**YOUR INSTRUCTIONS**
Transcribe the data that follows without changing a word, and omit the pictures.

**DATA EXTRACT**

- Opening Delimiter -

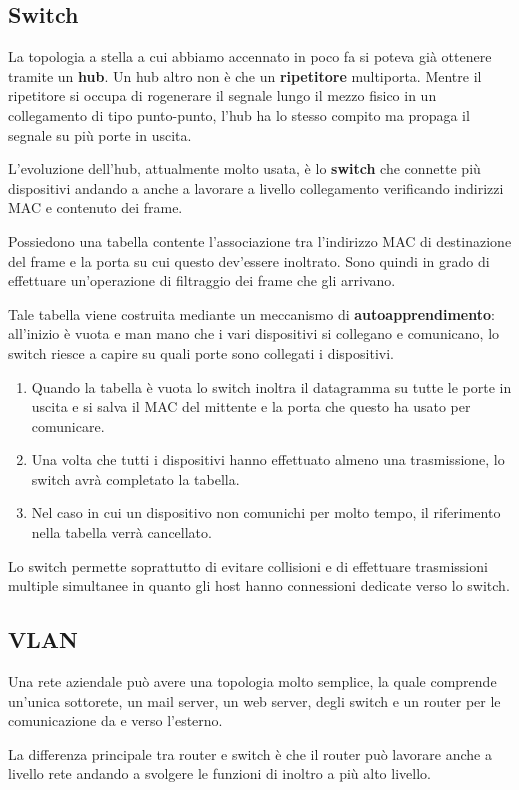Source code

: \subsection{Switch}
La topologia a stella a cui abbiamo accennato in poco fa si poteva
già ottenere tramite un \textbf{hub}. Un hub altro non è che un 
\textbf{ripetitore} multiporta. Mentre il ripetitore si occupa di 
rogenerare il segnale lungo il mezzo fisico in un collegamento di tipo
punto-punto, l'hub ha lo stesso compito ma propaga il segnale su più
porte in uscita.

L'evoluzione dell'hub, attualmente molto usata, è lo \textbf{switch}
che connette più dispositivi andando a anche a lavorare a livello 
collegamento verificando indirizzi MAC e contenuto dei frame.

Possiedono una tabella contente l'associazione tra l'indirizzo MAC di
destinazione del frame e la porta su cui questo dev'essere inoltrato.
Sono quindi in grado di effettuare un'operazione di filtraggio dei 
frame che gli arrivano.

Tale tabella viene costruita mediante un meccanismo di 
\textbf{autoapprendimento}: all'inizio è vuota e man mano che i vari
dispositivi si collegano e comunicano, lo switch riesce a capire su
quali porte sono collegati i dispositivi.
\begin{enumerate}
	\item Quando la tabella è vuota lo switch inoltra il datagramma su
		tutte le porte in uscita e si salva il MAC del mittente e la
		porta che questo ha usato per comunicare.
	\item Una volta che tutti i dispositivi hanno effettuato almeno
		una trasmissione, lo switch avrà completato la tabella.
	\item Nel caso in cui un dispositivo non comunichi per molto 
		tempo, il riferimento nella tabella verrà cancellato.
\end{enumerate}
Lo switch permette soprattutto di evitare collisioni e di effettuare
trasmissioni multiple simultanee in quanto gli host hanno connessioni
dedicate verso lo switch.

\subsection{VLAN}
Una rete aziendale può avere una topologia molto semplice, la quale 
comprende un'unica sottorete, un mail server, un web server, degli 
switch e un router per le comunicazione da e verso l'esterno.

La differenza principale tra router e switch è che il router può 
lavorare anche a livello rete andando a svolgere le funzioni di inoltro
a più alto livello.


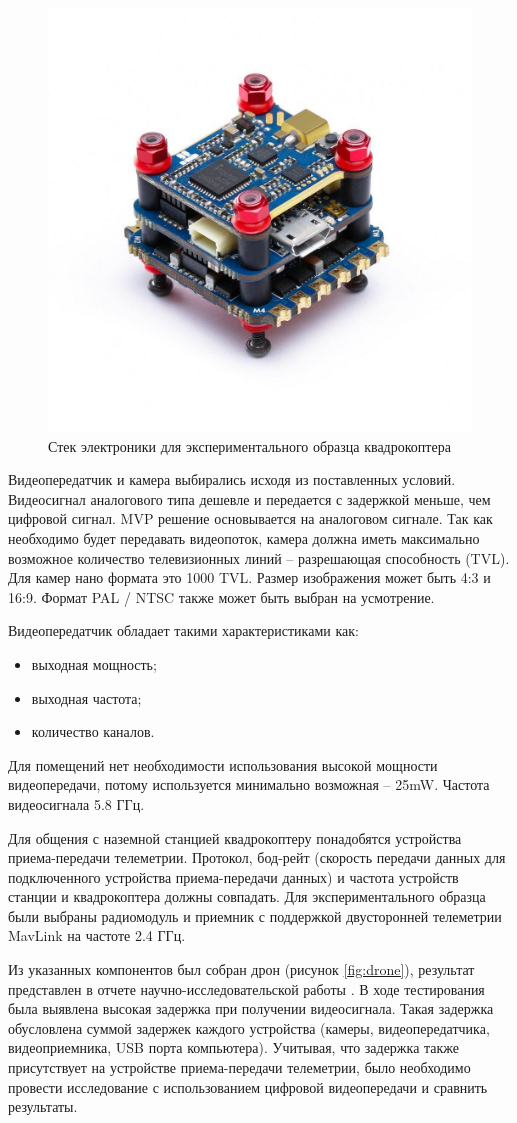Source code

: \begin{figure}[H]
	\centering
	\includegraphics[width=0.5\linewidth]{../RW/pics/stack}
	\caption{Стек электроники для экспериментального образца квадрокоптера
	}
	\label{fig:stack} %
\end{figure}

Видеопередатчик и камера выбирались исходя из поставленных условий. Видеосигнал аналогового типа дешевле и передается с задержкой меньше, чем цифровой сигнал. MVP решение основывается на аналоговом сигнале. Так как необходимо будет передавать видеопоток, камера должна иметь максимально возможное количество телевизионных линий -- разрешающая способность (TVL). Для камер нано формата это 1000 TVL. Размер изображения может быть 4:3 и 16:9. Формат PAL / NTSC также может быть выбран на усмотрение.

Видеопередатчик обладает такими характеристиками как:
\begin{itemize}
	\item выходная мощность;
	\item выходная частота;
	\item количество каналов.
\end{itemize}

Для помещений нет необходимости использования высокой мощности видеопередачи, потому используется минимально возможная -- 25mW. Частота видеосигнала 5.8 ГГц.

Для общения с наземной станцией квадрокоптеру понадобятся устройства приема-передачи телеметрии. Протокол, бод-рейт (скорость передачи данных для подключенного устройства приема-передачи данных) и частота устройств станции и квадрокоптера должны совпадать. Для экспериментального образца были выбраны радиомодуль и приемник с поддержкой двусторонней телеметрии MavLink на частоте 2.4 ГГц.

Из указанных компонентов был собран дрон (рисунок \ref{fig:drone}), результат представлен в отчете научно-исследовательской работы \cite{nir1}. В ходе тестирования была выявлена высокая задержка при получении видеосигнала. Такая задержка обусловлена суммой задержек каждого устройства (камеры, видеопередатчика, видеоприемника, USB порта компьютера). Учитывая, что задержка также присутствует на устройстве приема-передачи телеметрии, было необходимо провести исследование с использованием цифровой видеопередачи и сравнить результаты. 

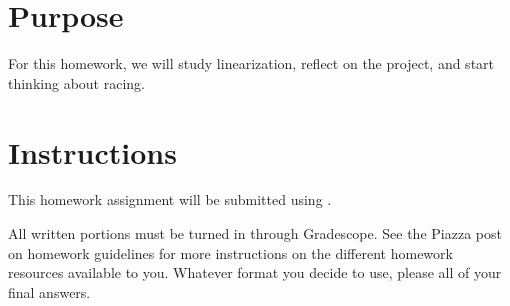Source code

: 
\hspace{0.5cm}

\section*{Purpose}

For this homework, we will study linearization, reflect on the project, and start thinking about racing.

\section*{Instructions}

This homework assignment will be submitted using \GSno{}.

All written portions must be turned in through Gradescope. See the Piazza post on homework guidelines for more
instructions on the different homework resources available to you. Whatever format you decide to use, please  all of your final answers.



\newpage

- Closing Delimiter -

**ANSWER FOR THIS EXERCISE**
Source code

: \subsection{Switch}
La topologia a stella a cui abbiamo accennato in poco fa si poteva
già ottenere tramite un \textbf{hub}. Un hub altro non è che un 
\textbf{ripetitore} multiporta. Mentre il ripetitore si occupa di 
rogenerare il segnale lungo il mezzo fisico in un collegamento di tipo
punto-punto, l'hub ha lo stesso compito ma propaga il segnale su più
porte in uscita.

L'evoluzione dell'hub, attualmente molto usata, è lo \textbf{switch}
che connette più dispositivi andando a anche a lavorare a livello 
collegamento verificando indirizzi MAC e contenuto dei frame.

Possiedono una tabella contente l'associazione tra l'indirizzo MAC di
destinazione del frame e la porta su cui questo dev'essere inoltrato.
Sono quindi in grado di effettuare un'operazione di filtraggio dei 
frame che gli arrivano.

Tale tabella viene costruita mediante un meccanismo di 
\textbf{autoapprendimento}: all'inizio è vuota e man mano che i vari
dispositivi si collegano e comunicano, lo switch riesce a capire su
quali porte sono collegati i dispositivi.
\begin{enumerate}
	\item Quando la tabella è vuota lo switch inoltra il datagramma su
		tutte le porte in uscita e si salva il MAC del mittente e la
		porta che questo ha usato per comunicare.
	\item Una volta che tutti i dispositivi hanno effettuato almeno
		una trasmissione, lo switch avrà completato la tabella.
	\item Nel caso in cui un dispositivo non comunichi per molto 
		tempo, il riferimento nella tabella verrà cancellato.
\end{enumerate}
Lo switch permette soprattutto di evitare collisioni e di effettuare
trasmissioni multiple simultanee in quanto gli host hanno connessioni
dedicate verso lo switch.

\subsection{VLAN}
Una rete aziendale può avere una topologia molto semplice, la quale 
comprende un'unica sottorete, un mail server, un web server, degli 
switch e un router per le comunicazione da e verso l'esterno.

La differenza principale tra router e switch è che il router può 
lavorare anche a livello rete andando a svolgere le funzioni di inoltro
a più alto livello.


Source code

: \begin{figure}[H]
	\centering
	\includegraphics[width=0.5\linewidth]{../RW/pics/stack}
	\caption{Стек электроники для экспериментального образца квадрокоптера
	}
	\label{fig:stack} %
\end{figure}

Видеопередатчик и камера выбирались исходя из поставленных условий. Видеосигнал аналогового типа дешевле и передается с задержкой меньше, чем цифровой сигнал. MVP решение основывается на аналоговом сигнале. Так как необходимо будет передавать видеопоток, камера должна иметь максимально возможное количество телевизионных линий -- разрешающая способность (TVL). Для камер нано формата это 1000 TVL. Размер изображения может быть 4:3 и 16:9. Формат PAL / NTSC также может быть выбран на усмотрение.

Видеопередатчик обладает такими характеристиками как:
\begin{itemize}
	\item выходная мощность;
	\item выходная частота;
	\item количество каналов.
\end{itemize}

Для помещений нет необходимости использования высокой мощности видеопередачи, потому используется минимально возможная -- 25mW. Частота видеосигнала 5.8 ГГц.

Для общения с наземной станцией квадрокоптеру понадобятся устройства приема-передачи телеметрии. Протокол, бод-рейт (скорость передачи данных для подключенного устройства приема-передачи данных) и частота устройств станции и квадрокоптера должны совпадать. Для экспериментального образца были выбраны радиомодуль и приемник с поддержкой двусторонней телеметрии MavLink на частоте 2.4 ГГц.

Из указанных компонентов был собран дрон (рисунок \ref{fig:drone}), результат представлен в отчете научно-исследовательской работы \cite{nir1}. В ходе тестирования была выявлена высокая задержка при получении видеосигнала. Такая задержка обусловлена суммой задержек каждого устройства (камеры, видеопередатчика, видеоприемника, USB порта компьютера). Учитывая, что задержка также присутствует на устройстве приема-передачи телеметрии, было необходимо провести исследование с использованием цифровой видеопередачи и сравнить результаты. 

Source code

: 
\hspace{0.5cm}

\section*{Purpose}

For this homework, we will study linearization, reflect on the project, and start thinking about racing.

\section*{Instructions}

This homework assignment will be submitted using \GSno{}.

All written portions must be turned in through Gradescope. See the Piazza post on homework guidelines for more
instructions on the different homework resources available to you. Whatever format you decide to use, please  all of your final answers.



\newpage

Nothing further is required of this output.